Information:
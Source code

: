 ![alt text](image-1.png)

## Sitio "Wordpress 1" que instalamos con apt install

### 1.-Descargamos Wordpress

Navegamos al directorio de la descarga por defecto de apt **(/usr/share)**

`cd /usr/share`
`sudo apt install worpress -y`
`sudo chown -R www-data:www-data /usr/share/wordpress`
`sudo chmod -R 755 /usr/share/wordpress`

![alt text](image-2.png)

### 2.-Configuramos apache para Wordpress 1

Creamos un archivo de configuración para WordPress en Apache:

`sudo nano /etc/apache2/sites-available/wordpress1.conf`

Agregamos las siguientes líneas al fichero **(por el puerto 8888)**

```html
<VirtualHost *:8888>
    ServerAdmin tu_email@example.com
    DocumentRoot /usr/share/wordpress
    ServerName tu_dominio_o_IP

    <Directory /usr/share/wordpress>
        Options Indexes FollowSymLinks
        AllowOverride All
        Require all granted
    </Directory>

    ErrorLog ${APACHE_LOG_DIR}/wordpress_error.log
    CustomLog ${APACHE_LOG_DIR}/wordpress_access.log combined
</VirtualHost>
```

--

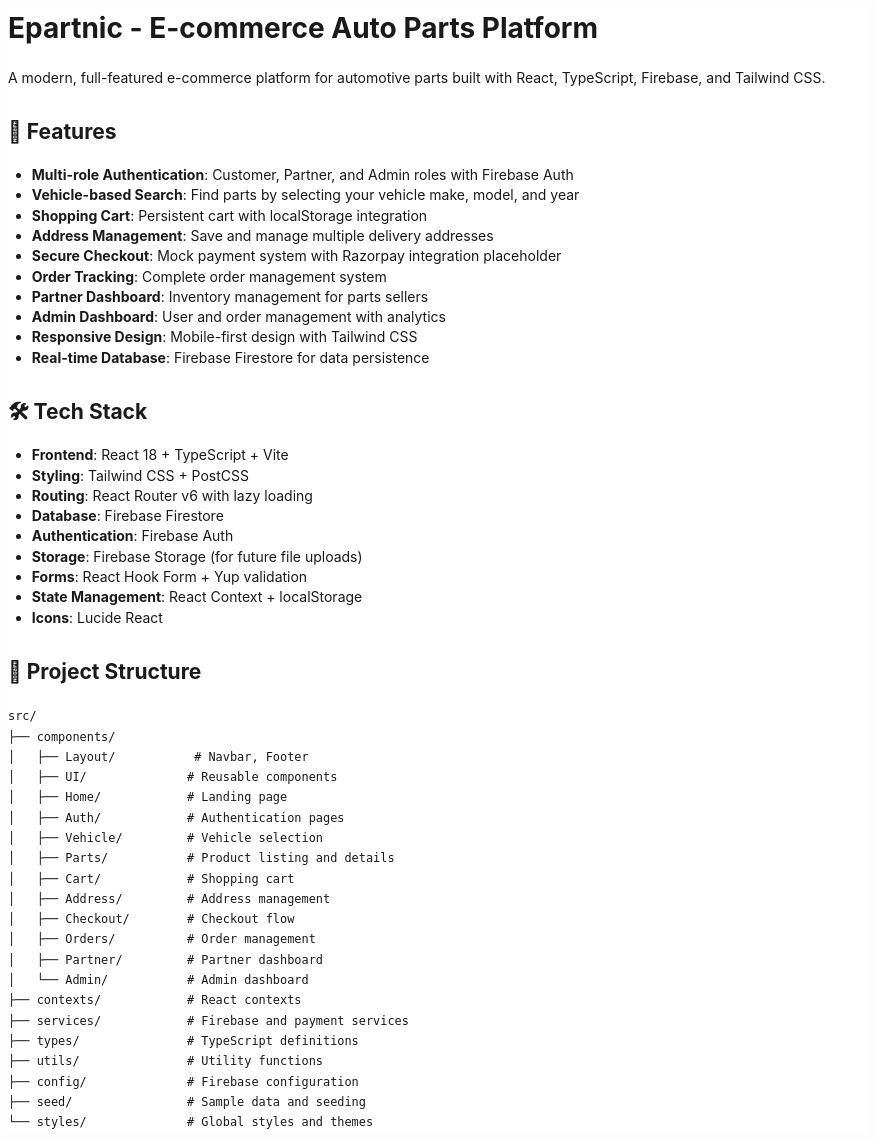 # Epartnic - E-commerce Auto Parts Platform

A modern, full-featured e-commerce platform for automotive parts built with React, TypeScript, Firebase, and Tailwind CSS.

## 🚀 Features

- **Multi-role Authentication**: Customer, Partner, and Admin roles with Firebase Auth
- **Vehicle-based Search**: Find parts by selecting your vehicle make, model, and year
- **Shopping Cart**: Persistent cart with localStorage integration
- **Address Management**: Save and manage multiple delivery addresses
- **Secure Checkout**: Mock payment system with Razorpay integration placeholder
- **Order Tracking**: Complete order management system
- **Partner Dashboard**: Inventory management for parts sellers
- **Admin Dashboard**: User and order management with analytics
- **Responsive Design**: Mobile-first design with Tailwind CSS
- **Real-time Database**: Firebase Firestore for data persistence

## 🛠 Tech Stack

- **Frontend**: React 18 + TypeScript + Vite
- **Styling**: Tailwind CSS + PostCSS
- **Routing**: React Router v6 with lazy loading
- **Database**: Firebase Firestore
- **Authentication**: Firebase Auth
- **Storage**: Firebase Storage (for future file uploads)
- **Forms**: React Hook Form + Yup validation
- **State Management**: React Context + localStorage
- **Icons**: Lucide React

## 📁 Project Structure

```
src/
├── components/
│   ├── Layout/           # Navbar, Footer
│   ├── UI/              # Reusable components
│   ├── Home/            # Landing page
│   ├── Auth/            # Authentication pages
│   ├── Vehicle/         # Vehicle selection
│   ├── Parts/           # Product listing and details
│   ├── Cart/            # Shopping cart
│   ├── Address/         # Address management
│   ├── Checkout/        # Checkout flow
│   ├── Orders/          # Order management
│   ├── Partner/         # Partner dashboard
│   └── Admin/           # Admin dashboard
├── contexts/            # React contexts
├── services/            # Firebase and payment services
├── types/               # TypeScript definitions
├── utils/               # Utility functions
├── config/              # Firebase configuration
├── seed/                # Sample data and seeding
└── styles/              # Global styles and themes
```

What is expected:
Go through the entries and return each line where the word "with" occurs.

Response below:
A modern, full-featured e-commerce platform for automotive parts built with React, TypeScript, Firebase, and Tailwind CSS.
- **Multi-role Authentication**: Customer, Partner, and Admin roles with Firebase Auth
- **Shopping Cart**: Persistent cart with localStorage integration
- **Secure Checkout**: Mock payment system with Razorpay integration placeholder
- **Admin Dashboard**: User and order management with analytics
- **Responsive Design**: Mobile-first design with Tailwind CSS
- **Routing**: React Router v6 with lazy loading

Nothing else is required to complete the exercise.